* TASK INSTRUCTIONS *
For this exercise, retype each line of the material below verbatim and omit any picture.

* RECORDED INFORMATION *
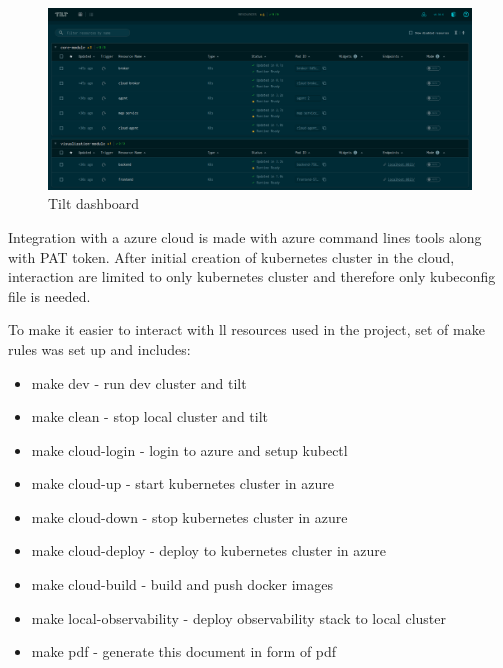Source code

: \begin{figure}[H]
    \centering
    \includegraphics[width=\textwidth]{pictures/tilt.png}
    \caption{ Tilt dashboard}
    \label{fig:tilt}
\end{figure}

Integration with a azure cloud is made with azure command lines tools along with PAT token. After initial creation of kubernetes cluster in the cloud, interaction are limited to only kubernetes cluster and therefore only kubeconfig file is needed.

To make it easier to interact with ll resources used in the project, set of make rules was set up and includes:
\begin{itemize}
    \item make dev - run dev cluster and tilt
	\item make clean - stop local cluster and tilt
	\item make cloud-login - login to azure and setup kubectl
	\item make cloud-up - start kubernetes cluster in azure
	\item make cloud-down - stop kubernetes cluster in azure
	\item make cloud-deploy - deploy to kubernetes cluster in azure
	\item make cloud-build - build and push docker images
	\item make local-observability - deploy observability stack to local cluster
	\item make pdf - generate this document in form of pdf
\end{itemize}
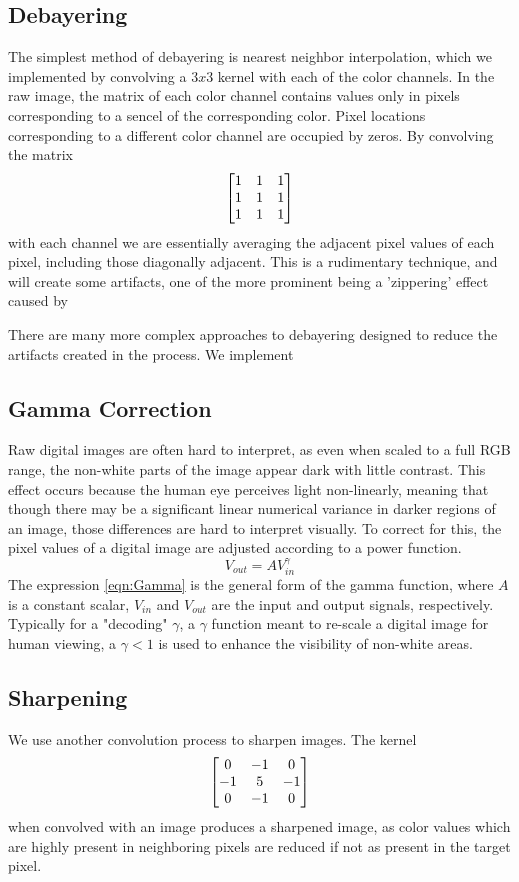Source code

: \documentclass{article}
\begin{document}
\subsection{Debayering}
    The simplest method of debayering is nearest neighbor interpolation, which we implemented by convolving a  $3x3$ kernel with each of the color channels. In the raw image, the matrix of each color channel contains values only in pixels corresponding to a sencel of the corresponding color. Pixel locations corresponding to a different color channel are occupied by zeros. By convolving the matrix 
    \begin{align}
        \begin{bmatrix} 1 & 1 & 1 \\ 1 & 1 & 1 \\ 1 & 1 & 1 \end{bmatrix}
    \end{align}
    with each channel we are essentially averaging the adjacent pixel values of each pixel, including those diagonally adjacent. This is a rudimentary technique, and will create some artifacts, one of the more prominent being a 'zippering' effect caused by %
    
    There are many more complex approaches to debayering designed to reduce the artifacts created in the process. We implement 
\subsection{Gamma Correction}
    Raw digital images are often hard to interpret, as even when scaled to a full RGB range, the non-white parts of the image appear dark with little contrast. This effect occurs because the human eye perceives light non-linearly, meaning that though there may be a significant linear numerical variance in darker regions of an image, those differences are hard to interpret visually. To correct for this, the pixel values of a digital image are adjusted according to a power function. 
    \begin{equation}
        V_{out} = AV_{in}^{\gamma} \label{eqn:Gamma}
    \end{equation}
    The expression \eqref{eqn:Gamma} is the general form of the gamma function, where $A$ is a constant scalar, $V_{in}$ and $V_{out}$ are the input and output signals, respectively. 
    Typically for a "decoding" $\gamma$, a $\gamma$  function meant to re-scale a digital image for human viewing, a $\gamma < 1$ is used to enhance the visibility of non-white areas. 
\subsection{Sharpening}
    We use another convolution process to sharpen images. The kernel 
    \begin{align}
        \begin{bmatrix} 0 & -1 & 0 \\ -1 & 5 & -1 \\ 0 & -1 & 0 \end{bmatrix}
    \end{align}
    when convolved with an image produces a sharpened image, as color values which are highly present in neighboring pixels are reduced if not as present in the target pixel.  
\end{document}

* RESULT *
Source code

: \begin{figure}[H]
    \centering
    \includegraphics[width=\textwidth]{pictures/tilt.png}
    \caption{ Tilt dashboard}
    \label{fig:tilt}
\end{figure}

Integration with a azure cloud is made with azure command lines tools along with PAT token. After initial creation of kubernetes cluster in the cloud, interaction are limited to only kubernetes cluster and therefore only kubeconfig file is needed.

To make it easier to interact with ll resources used in the project, set of make rules was set up and includes:
\begin{itemize}
    \item make dev - run dev cluster and tilt
	\item make clean - stop local cluster and tilt
	\item make cloud-login - login to azure and setup kubectl
	\item make cloud-up - start kubernetes cluster in azure
	\item make cloud-down - stop kubernetes cluster in azure
	\item make cloud-deploy - deploy to kubernetes cluster in azure
	\item make cloud-build - build and push docker images
	\item make local-observability - deploy observability stack to local cluster
	\item make pdf - generate this document in form of pdf
\end{itemize}
Source code

: \documentclass{article}
\begin{document}
\subsection{Debayering}
    The simplest method of debayering is nearest neighbor interpolation, which we implemented by convolving a  $3x3$ kernel with each of the color channels. In the raw image, the matrix of each color channel contains values only in pixels corresponding to a sencel of the corresponding color. Pixel locations corresponding to a different color channel are occupied by zeros. By convolving the matrix 
    \begin{align}
        \begin{bmatrix} 1 & 1 & 1 \\ 1 & 1 & 1 \\ 1 & 1 & 1 \end{bmatrix}
    \end{align}
    with each channel we are essentially averaging the adjacent pixel values of each pixel, including those diagonally adjacent. This is a rudimentary technique, and will create some artifacts, one of the more prominent being a 'zippering' effect caused by %
    
    There are many more complex approaches to debayering designed to reduce the artifacts created in the process. We implement 
\subsection{Gamma Correction}
    Raw digital images are often hard to interpret, as even when scaled to a full RGB range, the non-white parts of the image appear dark with little contrast. This effect occurs because the human eye perceives light non-linearly, meaning that though there may be a significant linear numerical variance in darker regions of an image, those differences are hard to interpret visually. To correct for this, the pixel values of a digital image are adjusted according to a power function. 
    \begin{equation}
        V_{out} = AV_{in}^{\gamma} \label{eqn:Gamma}
    \end{equation}
    The expression \eqref{eqn:Gamma} is the general form of the gamma function, where $A$ is a constant scalar, $V_{in}$ and $V_{out}$ are the input and output signals, respectively. 
    Typically for a "decoding" $\gamma$, a $\gamma$  function meant to re-scale a digital image for human viewing, a $\gamma < 1$ is used to enhance the visibility of non-white areas. 
\subsection{Sharpening}
    We use another convolution process to sharpen images. The kernel 
    \begin{align}
        \begin{bmatrix} 0 & -1 & 0 \\ -1 & 5 & -1 \\ 0 & -1 & 0 \end{bmatrix}
    \end{align}
    when convolved with an image produces a sharpened image, as color values which are highly present in neighboring pixels are reduced if not as present in the target pixel.  
\end{document}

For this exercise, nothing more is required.